Alejandro Lembo

Personal information
- Full name: Daniel Alejandro Lembo Betancor
- Date of birth: 15 February 1978 (age 47)
- Place of birth: Montevideo, Uruguay
- Height: 1.88 m (6 ft 2 in)
- Position: Centre back

Senior career*
- Years: Team / Apps / (Gls)
- 1997–1999: Bella Vista / 56 / (5)
- 2000: Parma / 0 / (0)
- 2000–2003: Nacional / 94 / (9)
- 2003–2007: Betis / 46 / (1)
- 2007–2008: Danubio / 18 / (0)
- 2008–2009: Aris / 19 / (1)
- 2009–2011: Nacional / 53 / (2)
- 2011–2012: Belgrano / 28 / (0)
- 2012–2013: Nacional / 16 / (0)
- Total:  / 230 / (18)

International career
- 1999–2004: Uruguay / 39 / (2)

= Alejandro Lembo =

Uruguayan footballer (born 1978)

Daniel Alejandro Lembo Betancor (born 15 February 1978) is a Uruguayan former professional footballer who played mainly as a central defender.

==Club career==
Born in the Uruguayan capital Montevideo, Lembo started his career with C.A. Bella Vista, playing three years with the team. In July 2000 he signed for Serie A's Parma AC, but left without playing a single game, returning to his country and joining Club Nacional de Football, for which he scored nine goals in the Primera División en route to winning three consecutive national championships.

Lembo moved to Spain's Real Betis for the 2003–04 season, and went on to play in 59 official matches netting once, in a 1–0 La Liga home win over Celta de Vigo on 31 January 2004. Although playing a major role in the Andalusia club's Copa del Rey run in the 2004–05 campaign, he was dropped for the final, and would only appear in four league matches in the next two years combined, mainly due to injuries.

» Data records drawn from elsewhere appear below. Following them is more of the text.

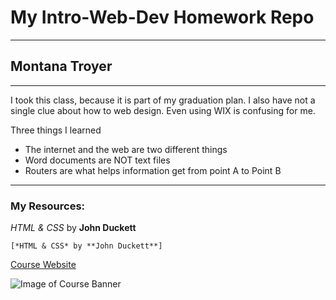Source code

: # My Intro-Web-Dev Homework Repo
---
## Montana Troyer
---
I took this class, because it is part of my graduation plan. I also have not a single clue about how to web design. Even using WIX is confusing for me.

Three things I learned
- The internet and the web are two different things
- Word documents are NOT text files
- Routers are what helps information get from point A to Point B
---

### My Resources:
*HTML & CSS* by **John Duckett**

```
[*HTML & CSS* by **John Duckett**]
```

[Course Website](https://media-ed-online.github.io/intro-web-dev)

![Image of Course Banner](http://bit.ly/2DIVG46)
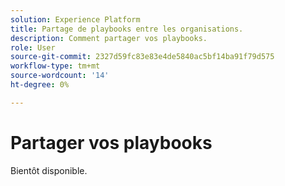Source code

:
 ```yaml
---
solution: Experience Platform
title: Partage de playbooks entre les organisations.
description: Comment partager vos playbooks.
role: User
source-git-commit: 2327d59fc83e83e4de5840ac5bf14ba91f79d575
workflow-type: tm+mt
source-wordcount: '14'
ht-degree: 0%

---
```


# Partager vos playbooks

Bientôt disponible.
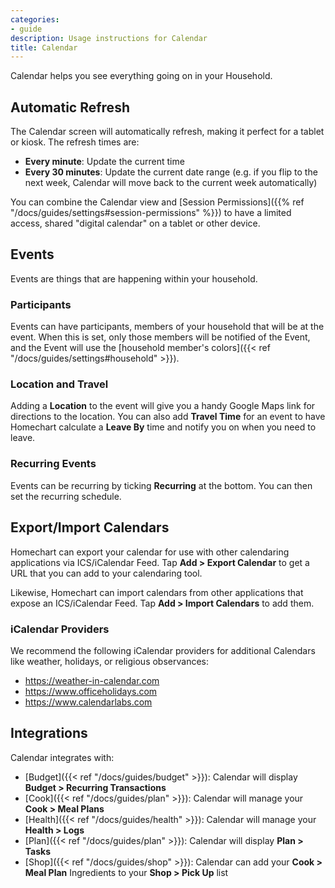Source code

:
 ```yaml
---
categories:
- guide
description: Usage instructions for Calendar
title: Calendar
---
```


Calendar helps you see everything going on in your Household.

## Automatic Refresh

The Calendar screen will automatically refresh, making it perfect for a tablet or kiosk.  The refresh times are:

- **Every minute**: Update the current time
- **Every 30 minutes**: Update the current date range (e.g. if you flip to the next week, Calendar will move back to the current week automatically)

You can combine the Calendar view and [Session Permissions]({{% ref "/docs/guides/settings#session-permissions" %}}) to have a limited access, shared "digital calendar" on a tablet or other device.

## Events

Events are things that are happening within your household.

### Participants

Events can have participants, members of your household that will be at the event.  When this is set, only those members will be notified of the Event, and the Event will use the [household member's colors]({{< ref "/docs/guides/settings#household" >}}).

### Location and Travel

Adding a **Location** to the event will give you a handy Google Maps link for directions to the location.  You can also add **Travel Time** for an event to have Homechart calculate a **Leave By** time and notify you on when you need to leave.

### Recurring Events

Events can be recurring by ticking **Recurring** at the bottom.  You can then set the recurring schedule.

## Export/Import Calendars

Homechart can export your calendar for use with other calendaring applications via ICS/iCalendar Feed.  Tap **Add > Export Calendar** to get a URL that you can add to your calendaring tool.

Likewise, Homechart can import calendars from other applications that expose an ICS/iCalendar Feed.  Tap **Add > Import Calendars** to add them.

### iCalendar Providers

We recommend the following iCalendar providers for additional Calendars like weather, holidays, or religious observances:

- https://weather-in-calendar.com
- https://www.officeholidays.com
- https://www.calendarlabs.com

## Integrations

Calendar integrates with:

- [Budget]({{< ref "/docs/guides/budget" >}}): Calendar will display **Budget > Recurring Transactions**
- [Cook]({{< ref "/docs/guides/plan" >}}): Calendar will manage your **Cook > Meal Plans**
- [Health]({{< ref "/docs/guides/health" >}}): Calendar will manage your **Health > Logs**
- [Plan]({{< ref "/docs/guides/plan" >}}): Calendar will display **Plan > Tasks**
- [Shop]({{< ref "/docs/guides/shop" >}}): Calendar can add your **Cook > Meal Plan** Ingredients to your **Shop > Pick Up** list
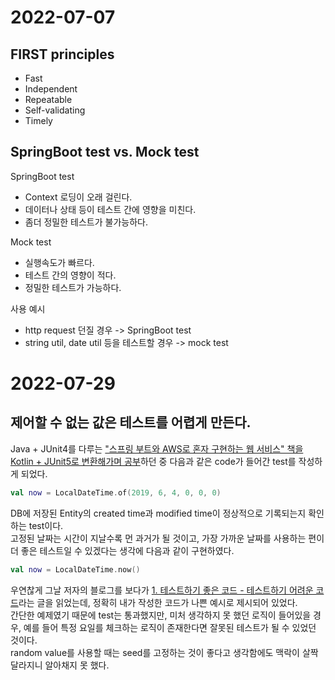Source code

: # 2022-07-07
## FIRST principles
- Fast
- Independent
- Repeatable
- Self-validating
- Timely

## SpringBoot test vs. Mock test
SpringBoot test
- Context 로딩이 오래 걸린다.  
- 데이터나 상태 등이 테스트 간에 영향을 미친다.  
- 좀더 정밀한 테스트가 불가능하다.  

Mock test
- 실행속도가 빠르다.  
- 테스트 간의 영향이 적다.  
- 정밀한 테스트가 가능하다.  

사용 예시  
- http request 던질 경우 -> SpringBoot test  
- string util, date util 등을 테스트할 경우 -> mock test

# 2022-07-29
## 제어할 수 없는 값은 테스트를 어렵게 만든다.
Java + JUnit4를 다루는 ["스프링 부트와 AWS로 혼자 구현하는 웹 서비스" 책을 Kotlin + JUnit5로 변환해가며 공부](https://github.com/wafflejuice/web-service-tutorial-in-kotlin.git)하던 중 다음과 같은 code가 들어간 test를 작성하게 되었다.

```kotlin
val now = LocalDateTime.of(2019, 6, 4, 0, 0, 0)
```

DB에 저장된 Entity의 created time과 modified time이 정상적으로 기록되는지 확인하는 test이다.  
고정된 날짜는 시간이 지날수록 먼 과거가 될 것이고, 가장 가까운 날짜를 사용하는 편이 더 좋은 테스트일 수 있겠다는 생각에 다음과 같이 구현하였다.

```kotlin
val now = LocalDateTime.now()
```

우연찮게 그날 저자의 블로그를 보다가 [1. 테스트하기 좋은 코드 - 테스트하기 어려운 코드](https://jojoldu.tistory.com/674)라는 글을 읽었는데, 정확히 내가 작성한 코드가 나쁜 예시로 제시되어 있었다.  
간단한 예제였기 때문에 test는 통과했지만, 미처 생각하지 못 했던 로직이 들어있을 경우, 예를 들어 특정 요일를 체크하는 로직이 존재한다면 잘못된 테스트가 될 수 있었던 것이다.  
random value를 사용할 때는 seed를 고정하는 것이 좋다고 생각함에도 맥락이 살짝 달라지니 알아채지 못 했다.
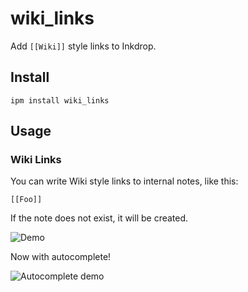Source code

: # wiki_links

Add `[[Wiki]]` style links to Inkdrop.

## Install

```
ipm install wiki_links
```

## Usage

### Wiki Links

You can write Wiki style links to internal notes, like this:

    [[Foo]]

If the note does not exist, it will be created.

![Demo](assets/inkdrop_wiki_links_demo_2.gif)

Now with autocomplete!

![Autocomplete demo](assets/inkdrop_wiki_links_autcomplete_demo.gif)

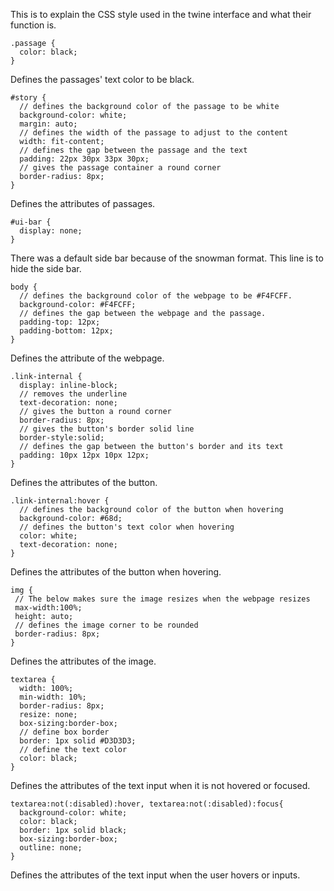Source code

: This is to explain the CSS style used in the twine interface and what their function is.

```
.passage {
  color: black;
}
```
Defines the passages' text color to be black.

```
#story {
  // defines the background color of the passage to be white
  background-color: white; 
  margin: auto;
  // defines the width of the passage to adjust to the content
  width: fit-content; 
  // defines the gap between the passage and the text
  padding: 22px 30px 33px 30px; 
  // gives the passage container a round corner
  border-radius: 8px; 
}
```
Defines the attributes of passages.

```
#ui-bar {
  display: none;
}
```
There was a default side bar because of the snowman format. This line is to hide the side bar.

```
body {
  // defines the background color of the webpage to be #F4FCFF.
  background-color: #F4FCFF;
  // defines the gap between the webpage and the passage.
  padding-top: 12px;
  padding-bottom: 12px;
}
```
Defines the attribute of the webpage.

```
.link-internal {
  display: inline-block;
  // removes the underline
  text-decoration: none;
  // gives the button a round corner
  border-radius: 8px;
  // gives the button's border solid line
  border-style:solid;
  // defines the gap between the button's border and its text
  padding: 10px 12px 10px 12px;
}
```
Defines the attributes of the button.

```
.link-internal:hover {
  // defines the background color of the button when hovering
  background-color: #68d;
  // defines the button's text color when hovering
  color: white;
  text-decoration: none;
}
```
Defines the attributes of the button when hovering.

```
img {
 // The below makes sure the image resizes when the webpage resizes
 max-width:100%;
 height: auto;
 // defines the image corner to be rounded
 border-radius: 8px;
}
```
Defines the attributes of the image.

```
textarea {
  width: 100%;
  min-width: 10%;
  border-radius: 8px;
  resize: none;
  box-sizing:border-box;
  // define box border 
  border: 1px solid #D3D3D3;
  // define the text color
  color: black;
}
```
Defines the attributes of the text input when it is not hovered or focused.

```
textarea:not(:disabled):hover, textarea:not(:disabled):focus{
  background-color: white;
  color: black;
  border: 1px solid black;
  box-sizing:border-box;
  outline: none;
}
```
Defines the attributes of the text input when the user hovers or inputs.
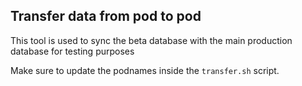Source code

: ## Transfer data from pod to pod

This tool is used to sync the beta database with the main production database for testing purposes

Make sure to update the podnames inside the ```transfer.sh``` script.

Lembo returned to his homeland and hometown in 2007–08, signing with Danubio F.C. but, the following season, on 26 June 2008, he penned a two-year contract with Aris from Greece.

==International career==
Lembo gained 39 caps for Uruguay, making his debut on 17 June 1999 in a 3–2 friendly win with Paraguay in Ciudad del Este, and took part in that year's Copa América as the nation finished second to Brazil, scoring one of his two international goals in the 1–1 semifinal match against Chile (penalty shootout win).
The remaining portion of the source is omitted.